Like millions of other Americans, I’ll be on the highways in July. I’m taking a novel manuscript to a writing workshop in Iowa City. A sensible person would fly. Even though driving is far more dangerous than flying, not to speak of slower and mind-numbing, I’ll drive from Tucson, right through the Heartland, almost to Chicago, over 1500 miles away. I’ll cross into Illinois to do location research in Rock Island, where an important scene in the novel is set. Most writers would do the location research first, but not me. I write for story and character. Setting can come later.
How can I make lemonade out of this journey? I’ll be crossing through a lot of nothing. From Tucson to Las Cruces is severely nothing. I need to check for forest fires before I commit to that route. Most of New Mexico is nothing, although I like the art museum in Albuquerque. The Texas panhandle is the definition of nothing. I’ll stay one night in Amarillo. Then I’ll cross Kansas diagonally northeast to Kansas City, MO. Endless cornfields count as nothing. I’ll go north to Story City, IA, where my main character lives in an old farmhouse. I hope it looks like what I’ve imagined. Then East to Iowa City and the workshop.
It will be a lot of nothing punctuated by a few cities. Albuquerque, Wichita, Kansas City, Des Moines. Maybe I should do a Buddhist meditation on Nothingness? I’ll see a lot of small-town, middle America, a lot of Best Westerns and Quality Inns, a lot of 18-wheel highway trucks. Time will move slowly. I should see some good thunderstorms, perhaps the odd tornado, although it’s a little late in the year for that.
I don’t have the inclination to do a travelogue. I’m quite sure everything’s already been done. There’s a ton of books on the old Route 66, and another ton on ghost towns, and another ton on mid-century architecture. Does anybody read travelogues? Nabokov did the ultimate small-town, greasy diner, dingy-motel blog in Lolita. Maybe I should do a fictional account, POV bounty hunter or paranoid escapee.

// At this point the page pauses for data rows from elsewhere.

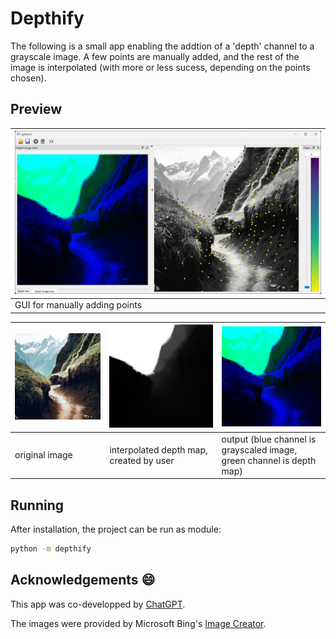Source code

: # Depthify

The following is a small app enabling the addtion of a 'depth' channel to a grayscale image. 
A few points are manually added, and the rest of the image is interpolated (with more or less sucess, depending on the points chosen). 


## Preview

| ![Gui](img\Screenshot.png) |
| --- | 
| GUI for manually adding points |

| ![original image](img\road_bing-img-creator.jpg) | ![depth overlay](img\road_bing-img-creator_map.jpg) | ![depth overlay](img\road_bing-img-creator_depth.jpg) |
| --- | --- | --- |
| original image | interpolated depth map, created by user | output (blue channel is grayscaled image, green channel is depth map) |


## Running

After installation, the project can be run as module: 
```bash
python -m depthify
```

## Acknowledgements 😄 
This app was co-developped by [ChatGPT](https://chat.openai.com/). 

The images were provided by Microsoft Bing's [Image Creator](https://www.bing.com/create?). 
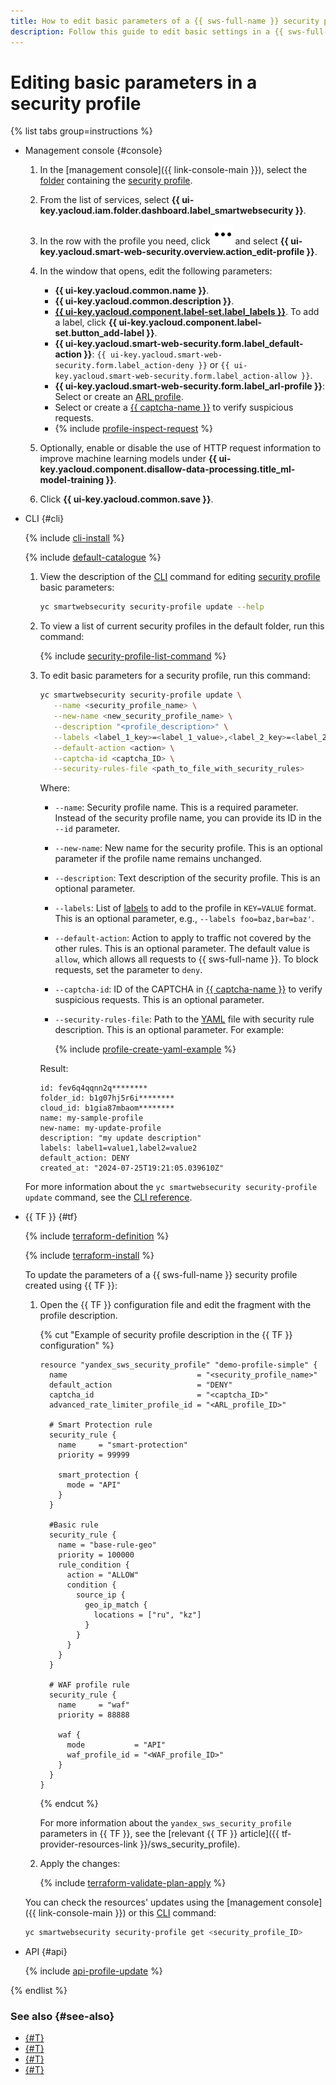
 ```yaml
---
title: How to edit basic parameters of a {{ sws-full-name }} security profile
description: Follow this guide to edit basic settings in a {{ sws-full-name }} security profile.
---
```


# Editing basic parameters in a security profile

{% list tabs group=instructions %}

- Management console {#console}

  1. In the [management console]({{ link-console-main }}), select the [folder](../../resource-manager/concepts/resources-hierarchy.md#folder) containing the [security profile](../concepts/profiles.md).
  1. From the list of services, select **{{ ui-key.yacloud.iam.folder.dashboard.label_smartwebsecurity }}**.
  1. In the row with the profile you need, click ![options](../../_assets/console-icons/ellipsis.svg) and select **{{ ui-key.yacloud.smart-web-security.overview.action_edit-profile }}**.
  1. In the window that opens, edit the following parameters:

      * **{{ ui-key.yacloud.common.name }}**.
      * **{{ ui-key.yacloud.common.description }}**.
      * [**{{ ui-key.yacloud.component.label-set.label_labels }}**](../../resource-manager/concepts/labels.md). To add a label, click **{{ ui-key.yacloud.component.label-set.button_add-label }}**.
      * **{{ ui-key.yacloud.smart-web-security.form.label_default-action }}**: `{{ ui-key.yacloud.smart-web-security.form.label_action-deny }}` or `{{ ui-key.yacloud.smart-web-security.form.label_action-allow }}`.
      * **{{ ui-key.yacloud.smart-web-security.form.label_arl-profile }}**: Select or create an [ARL profile](../concepts/arl.md).
      * Select or create a [{{ captcha-name }}](../../smartcaptcha/) to verify suspicious requests.
      * {% include [profile-inspect-request](../../_includes/smartwebsecurity/profile-inspect-request.md) %}
  1. Optionally, enable or disable the use of HTTP request information to improve machine learning models under **{{ ui-key.yacloud.component.disallow-data-processing.title_ml-model-training }}**.
  1. Click **{{ ui-key.yacloud.common.save }}**.

- CLI {#cli}

  {% include [cli-install](../../_includes/cli-install.md) %}

  {% include [default-catalogue](../../_includes/default-catalogue.md) %}

  1. View the description of the [CLI](../../cli/quickstart.md) command for editing [security profile](../concepts/profiles.md) basic parameters:

     ```bash
     yc smartwebsecurity security-profile update --help
     ```

  1. To view a list of current security profiles in the default folder, run this command:

     {% include [security-profile-list-command](../../_includes/smartwebsecurity/security-profile-list-command.md) %}

  1. To edit basic parameters for a security profile, run this command:

     ```bash
     yc smartwebsecurity security-profile update \
        --name <security_profile_name> \
        --new-name <new_security_profile_name> \
        --description "<profile_description>" \
        --labels <label_1_key>=<label_1_value>,<label_2_key>=<label_2_value>,...,<label_n_key>=<label_n_value> \
        --default-action <action> \
        --captcha-id <captcha_ID> \
        --security-rules-file <path_to_file_with_security_rules>
     ```

     Where:

     * `--name`: Security profile name. This is a required parameter. Instead of the security profile name, you can provide its ID in the `--id` parameter.
     * `--new-name`: New name for the security profile. This is an optional parameter if the profile name remains unchanged.
     * `--description`: Text description of the security profile. This is an optional parameter.
     * `--labels`: List of [labels](../../resource-manager/concepts/labels.md) to add to the profile in `KEY=VALUE` format. This is an optional parameter, e.g., `--labels foo=baz,bar=baz'`.
     * `--default-action`: Action to apply to traffic not covered by the other rules. This is an optional parameter. The default value is `allow`, which allows all requests to {{ sws-full-name }}. To block requests, set the parameter to `deny`.
     * `--captcha-id`: ID of the CAPTCHA in [{{ captcha-name }}](../../smartcaptcha/) to verify suspicious requests. This is an optional parameter.
     * `--security-rules-file`: Path to the [YAML](https://en.wikipedia.org/wiki/YAML) file with security rule description. This is an optional parameter. For example:

         {% include [profile-create-yaml-example](../../_includes/smartwebsecurity/profile-create-yaml-example.md) %}

     Result:

     ```text
     id: fev6q4qqnn2q********
     folder_id: b1g07hj5r6i********
     cloud_id: b1gia87mbaom********
     name: my-sample-profile
     new-name: my-update-profile
     description: "my update description"
     labels: label1=value1,label2=value2
     default_action: DENY
     created_at: "2024-07-25T19:21:05.039610Z"
     ```

  For more information about the `yc smartwebsecurity security-profile update` command, see the [CLI reference](../../cli/cli-ref/smartwebsecurity/cli-ref/security-profile/update.md).


- {{ TF }} {#tf}

  {% include [terraform-definition](../../_tutorials/_tutorials_includes/terraform-definition.md) %}

  {% include [terraform-install](../../_includes/terraform-install.md) %}

  To update the parameters of a {{ sws-full-name }} security profile created using {{ TF }}:

  1. Open the {{ TF }} configuration file and edit the fragment with the profile description.

     {% cut "Example of security profile description in the {{ TF }} configuration" %}
     
     ```hcl
     resource "yandex_sws_security_profile" "demo-profile-simple" {
       name                             = "<security_profile_name>"
       default_action                   = "DENY"
       captcha_id                       = "<captcha_ID>"
       advanced_rate_limiter_profile_id = "<ARL_profile_ID>"

       # Smart Protection rule
       security_rule {
         name     = "smart-protection"
         priority = 99999

         smart_protection {
           mode = "API"
         }
       }

       #Basic rule
       security_rule {
         name = "base-rule-geo"
         priority = 100000
         rule_condition {
           action = "ALLOW"
           condition {
             source_ip {
               geo_ip_match {
                 locations = ["ru", "kz"]
               }
             }
           }
         }
       }

       # WAF profile rule
       security_rule {
         name     = "waf"
         priority = 88888

         waf {
           mode           = "API"
           waf_profile_id = "<WAF_profile_ID>"
         }
       }
     }
     ```

     {% endcut %}

      For more information about the `yandex_sws_security_profile` parameters in {{ TF }}, see the [relevant {{ TF }} article]({{ tf-provider-resources-link }}/sws_security_profile).

  1. Apply the changes:

       {% include [terraform-validate-plan-apply](../../_tutorials/_tutorials_includes/terraform-validate-plan-apply.md) %}

  You can check the resources' updates using the [management console]({{ link-console-main }}) or this [CLI](../../cli/) command:

  ```bash
  yc smartwebsecurity security-profile get <security_profile_ID>
  ```

- API {#api}

  {% include [api-profile-update](../../_includes/smartwebsecurity/api-profile-update.md) %}

{% endlist %}

### See also {#see-also}

* [{#T}](rule-add.md)
* [{#T}](rule-update.md)
* [{#T}](host-connect.md)
* [{#T}](profile-delete.md)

I won’t be spending much time in each place, not enough to interview people, take pictures and study the history. I’m going to make the trip east in 7 days, and I do plan to take pictures, but I’ll be stopping mainly for food, gas, and lodging, not to roam and wander, not to visit antique shops, bars, psychics, or city councils. The return trip west is a slightly different route but will be a similar experience.
Nevertheless, it’s an opportunity to write something. But what? When I travel through small-town America, I enjoy the sense of time travel. People live in places unchanged from 25 to 50 years ago. The architecture especially, and the insides of diners. So time travel is an angle.
There is an attractive corniness in the cheap motels. The faux enthusiasm about the “manager’s special,” and the wacky decor, the idiot signage and the way all indicators of locale are scrubbed away to a bland medium located in neither past nor present. There’s something surreal about those islands of life outside of history, culture, and geography. Surreal is an angle.
Another aspect of the surreal is local festivals. I love those, whether it’s a “tortilla festival,” a vintage car show, or a local parade celebrating “donkey days,” or some such. I don’t understand those events, but there is something mysterious about them and the people that go to them. Every town has them and chances are I’ll bump into some. It’s an angle, even though I don’t know what to call it.
I won’t have time to meet “interesting characters” along the way, although I’ll meet plenty of people at the conference, and that constitutes its own story. Writing conferences are a strange breed of event, as bizarre, I’m sure, as any trade show is to an outsider. So there’s the weirdness of the writing festival itself. That’s an angle.
What about me? I’m the one making the trip (with my wife and co-driver). I’m ostensibly an aspiring writer on a quest. Is it a Joseph Campbellian thing? That feels strained. It feels, in prospect, like a what-the-hell-am-I-doing road trip, not like an archetypal journey. Nobody wants to read about me and “my summer vacation,” It’s just a damn road trip. I’m not on a holy quest or seeking a life-changing grail. It’s not the last thing on my bucket list; not a sentimental family reconciliation; not a desperate grasp at meaning. I’m driving to a meeting, that’s all.
Maybe the only thing I can do is try to stay open to my experience and see if anything happens.